Road to Lake Baikal
Russia

Nomadic Road's February 2022 Road to Lake Baikal expedition took a group of overlanders 2,000 kilometres across Siberia over eight days, with most of the route running across the frozen surface of Lake Baikal itself. Baikal is the deepest, oldest and largest freshwater lake in the world, and in February the southern half is reliably frozen solid enough to support a convoy of 4x4 vehicles on the ice. February sits in the middle of Siberian winter. Daytime temperatures stayed well below freezing throughout the trip, and the colder nights pushed past -25°C. Days were short, but the winter light, bouncing off polished ice and snow, made even mid-afternoon photography unforgettable. The convoy worked along the southern shore, then out onto the lake, with extended sections of driving across ice so clear it felt like glass over a black sea. Olkhon Island, the spiritual centre of the lake for the Buryat community, marked one of the trip's central stops.
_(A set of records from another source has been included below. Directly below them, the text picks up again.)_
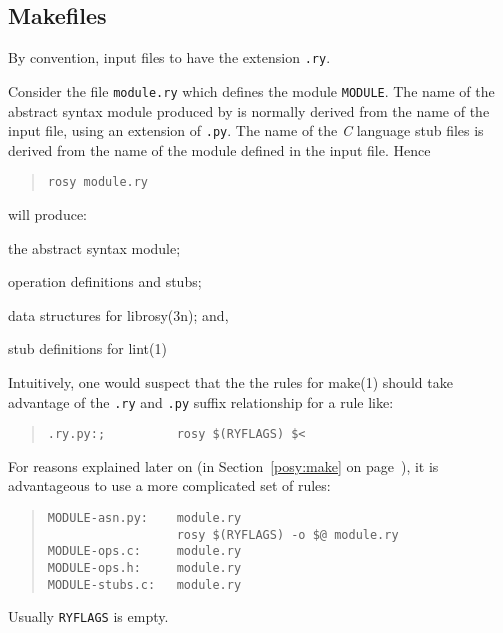 \subsection	{Makefiles}\label{rosy:make}
By convention,
input files to  have the extension \verb".ry".

Consider the file \verb"module.ry" which defines the module \verb"MODULE".
The name of the abstract syntax module produced by  is normally
derived from the name of the input file, using an extension of \verb".py".
The name of the {\em C\/} language stub files is derived from the name of the
module defined in the input file.
Hence
\begin{quote}\begin{verbatim}
rosy module.ry
\end{verbatim}\end{quote}
will produce:
\begin{describe}
\item[\verb"module.py":]	the abstract syntax module;

\item[\verb"MODULE-ops.h":]	operation definitions and stubs;

\item[\verb"MODULE-ops.c":]	data structures for \man librosy(3n);
				and,

\item[\verb"MODULE-stubs.c":]	stub definitions for \man lint(1)
\end{describe}

Intuitively, one would suspect that the the rules for \man make(1) should take
advantage of the \verb".ry" and \verb".py" suffix relationship for a rule
like:
\begin{quote}\small\begin{verbatim}
.ry.py:;          rosy $(RYFLAGS) $<
\end{verbatim}\end{quote}
For reasons explained later on
(in Section~\ref{posy:make} on page~\pageref{posy:make}),
it is advantageous to use a more complicated set of rules:
\begin{quote}\small\begin{verbatim}
MODULE-asn.py:    module.ry
                  rosy $(RYFLAGS) -o $@ module.ry
MODULE-ops.c:     module.ry
MODULE-ops.h:     module.ry
MODULE-stubs.c:   module.ry
\end{verbatim}\end{quote}
Usually \verb"RYFLAGS" is empty.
Sections of the route involved natural ice formations, deep blue ice caves at the edge of the lake, and stops at small fishing villages where the ice fishing tradition still defines life through the winter months. The constant cracking of thick ice was a soundtrack the group quickly learned to tune out. Evenings were spent in heated lodges and wooden cabins, with banya sessions and shared meals. The February 2022 Road to Lake Baikal expedition delivered one of the most singular winter routes Nomadic Road runs, in a part of the world few overland operators reach.